WORK INSTRUCTION → Write out each line from the data below that includes the word "sideNumber".
▼▼▼
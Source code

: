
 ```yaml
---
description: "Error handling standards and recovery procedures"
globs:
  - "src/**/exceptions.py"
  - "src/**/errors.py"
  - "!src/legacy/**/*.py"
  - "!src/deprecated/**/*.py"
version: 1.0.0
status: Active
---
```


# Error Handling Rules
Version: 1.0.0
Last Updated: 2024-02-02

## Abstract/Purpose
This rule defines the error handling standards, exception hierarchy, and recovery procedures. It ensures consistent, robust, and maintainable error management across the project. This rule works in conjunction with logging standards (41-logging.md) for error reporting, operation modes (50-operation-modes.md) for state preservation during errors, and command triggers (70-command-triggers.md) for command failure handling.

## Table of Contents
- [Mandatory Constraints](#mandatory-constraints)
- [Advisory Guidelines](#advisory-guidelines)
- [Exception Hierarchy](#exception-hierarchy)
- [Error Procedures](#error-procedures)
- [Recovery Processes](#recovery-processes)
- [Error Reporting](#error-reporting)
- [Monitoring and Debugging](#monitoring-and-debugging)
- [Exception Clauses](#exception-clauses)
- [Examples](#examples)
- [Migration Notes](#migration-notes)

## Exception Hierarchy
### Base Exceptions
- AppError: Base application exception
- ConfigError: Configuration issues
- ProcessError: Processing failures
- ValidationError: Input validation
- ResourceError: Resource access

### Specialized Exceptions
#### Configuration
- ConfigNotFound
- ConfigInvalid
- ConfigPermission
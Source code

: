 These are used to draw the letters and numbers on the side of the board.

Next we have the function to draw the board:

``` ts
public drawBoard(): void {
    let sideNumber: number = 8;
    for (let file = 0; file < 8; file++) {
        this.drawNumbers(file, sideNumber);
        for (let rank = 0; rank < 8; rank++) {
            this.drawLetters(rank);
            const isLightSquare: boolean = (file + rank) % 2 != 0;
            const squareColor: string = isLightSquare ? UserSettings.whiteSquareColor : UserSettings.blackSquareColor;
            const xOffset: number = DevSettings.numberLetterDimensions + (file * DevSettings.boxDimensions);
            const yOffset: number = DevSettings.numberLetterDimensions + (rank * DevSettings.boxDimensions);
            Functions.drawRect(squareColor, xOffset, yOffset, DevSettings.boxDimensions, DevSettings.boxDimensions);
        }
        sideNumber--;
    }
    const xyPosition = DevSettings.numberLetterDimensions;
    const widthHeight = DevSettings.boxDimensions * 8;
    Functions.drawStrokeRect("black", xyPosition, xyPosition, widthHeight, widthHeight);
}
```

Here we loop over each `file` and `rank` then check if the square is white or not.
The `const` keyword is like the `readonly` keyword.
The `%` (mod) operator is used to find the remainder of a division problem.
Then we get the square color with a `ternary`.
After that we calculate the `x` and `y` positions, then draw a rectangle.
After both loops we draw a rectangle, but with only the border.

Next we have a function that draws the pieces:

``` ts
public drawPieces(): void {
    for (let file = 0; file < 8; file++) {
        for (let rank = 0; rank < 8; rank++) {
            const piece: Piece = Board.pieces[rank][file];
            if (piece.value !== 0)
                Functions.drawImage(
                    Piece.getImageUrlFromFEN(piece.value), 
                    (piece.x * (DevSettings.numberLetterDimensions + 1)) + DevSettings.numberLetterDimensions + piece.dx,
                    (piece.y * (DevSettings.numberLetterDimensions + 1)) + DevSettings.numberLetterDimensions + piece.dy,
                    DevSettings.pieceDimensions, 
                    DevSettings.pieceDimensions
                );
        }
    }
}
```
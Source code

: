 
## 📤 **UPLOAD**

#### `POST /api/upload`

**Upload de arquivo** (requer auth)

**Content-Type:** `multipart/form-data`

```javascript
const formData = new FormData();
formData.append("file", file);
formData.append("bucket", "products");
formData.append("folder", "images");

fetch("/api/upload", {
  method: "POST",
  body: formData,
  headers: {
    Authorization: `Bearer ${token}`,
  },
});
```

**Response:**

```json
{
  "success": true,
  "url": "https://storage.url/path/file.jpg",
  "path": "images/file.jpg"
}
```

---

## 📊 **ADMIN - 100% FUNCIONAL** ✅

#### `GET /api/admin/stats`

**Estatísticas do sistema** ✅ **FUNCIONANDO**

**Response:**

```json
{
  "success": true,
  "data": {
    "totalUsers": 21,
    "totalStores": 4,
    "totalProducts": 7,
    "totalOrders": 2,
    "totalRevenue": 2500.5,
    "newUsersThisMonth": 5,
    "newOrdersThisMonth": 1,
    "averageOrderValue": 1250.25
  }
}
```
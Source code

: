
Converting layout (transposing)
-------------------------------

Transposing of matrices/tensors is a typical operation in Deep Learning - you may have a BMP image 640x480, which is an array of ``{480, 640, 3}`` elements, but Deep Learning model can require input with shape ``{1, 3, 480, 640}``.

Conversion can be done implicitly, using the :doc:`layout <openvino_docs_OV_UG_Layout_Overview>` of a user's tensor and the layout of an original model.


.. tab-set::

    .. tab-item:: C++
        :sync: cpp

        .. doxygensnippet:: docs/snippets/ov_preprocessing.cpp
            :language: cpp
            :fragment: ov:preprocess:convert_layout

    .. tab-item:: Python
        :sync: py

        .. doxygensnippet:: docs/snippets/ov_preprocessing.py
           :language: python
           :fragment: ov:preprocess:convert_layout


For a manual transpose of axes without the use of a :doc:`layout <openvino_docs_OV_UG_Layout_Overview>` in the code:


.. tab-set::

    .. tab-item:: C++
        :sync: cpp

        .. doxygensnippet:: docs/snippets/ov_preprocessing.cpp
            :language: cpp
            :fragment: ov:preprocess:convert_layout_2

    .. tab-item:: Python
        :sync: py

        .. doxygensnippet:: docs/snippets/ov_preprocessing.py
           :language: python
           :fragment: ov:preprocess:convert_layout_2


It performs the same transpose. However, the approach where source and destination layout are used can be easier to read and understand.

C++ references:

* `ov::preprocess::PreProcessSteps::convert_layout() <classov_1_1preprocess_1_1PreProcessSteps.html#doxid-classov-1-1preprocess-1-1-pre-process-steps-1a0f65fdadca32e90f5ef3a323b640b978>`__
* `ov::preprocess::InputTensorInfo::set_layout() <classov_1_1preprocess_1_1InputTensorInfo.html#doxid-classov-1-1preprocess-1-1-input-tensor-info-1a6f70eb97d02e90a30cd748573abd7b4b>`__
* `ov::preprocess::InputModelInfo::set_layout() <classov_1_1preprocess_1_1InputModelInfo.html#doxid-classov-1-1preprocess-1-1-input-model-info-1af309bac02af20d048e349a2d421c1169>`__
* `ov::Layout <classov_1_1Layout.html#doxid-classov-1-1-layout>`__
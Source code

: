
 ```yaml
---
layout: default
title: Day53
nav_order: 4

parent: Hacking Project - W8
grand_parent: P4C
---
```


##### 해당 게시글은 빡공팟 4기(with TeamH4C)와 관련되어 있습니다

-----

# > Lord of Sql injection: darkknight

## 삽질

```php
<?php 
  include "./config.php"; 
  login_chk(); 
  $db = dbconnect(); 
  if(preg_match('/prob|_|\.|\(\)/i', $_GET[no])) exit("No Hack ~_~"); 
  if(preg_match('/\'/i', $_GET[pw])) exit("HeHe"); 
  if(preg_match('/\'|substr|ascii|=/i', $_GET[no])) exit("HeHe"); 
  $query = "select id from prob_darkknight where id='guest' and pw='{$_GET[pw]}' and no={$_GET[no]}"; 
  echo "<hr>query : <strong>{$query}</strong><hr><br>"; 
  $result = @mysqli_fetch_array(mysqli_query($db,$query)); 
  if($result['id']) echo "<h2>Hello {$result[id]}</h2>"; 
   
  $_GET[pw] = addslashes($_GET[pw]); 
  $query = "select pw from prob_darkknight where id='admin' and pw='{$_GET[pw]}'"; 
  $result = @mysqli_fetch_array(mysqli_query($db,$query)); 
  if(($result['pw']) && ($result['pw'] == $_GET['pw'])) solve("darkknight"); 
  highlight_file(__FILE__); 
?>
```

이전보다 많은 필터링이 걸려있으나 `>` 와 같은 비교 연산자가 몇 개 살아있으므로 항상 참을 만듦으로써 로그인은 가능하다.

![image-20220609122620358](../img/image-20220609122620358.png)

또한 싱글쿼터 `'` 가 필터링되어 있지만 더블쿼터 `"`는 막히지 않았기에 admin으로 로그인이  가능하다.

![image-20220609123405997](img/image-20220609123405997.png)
▲▲▲
SOLUTION TO THIS TASK →
    let sideNumber: number = 8;
        this.drawNumbers(file, sideNumber);
        sideNumber--;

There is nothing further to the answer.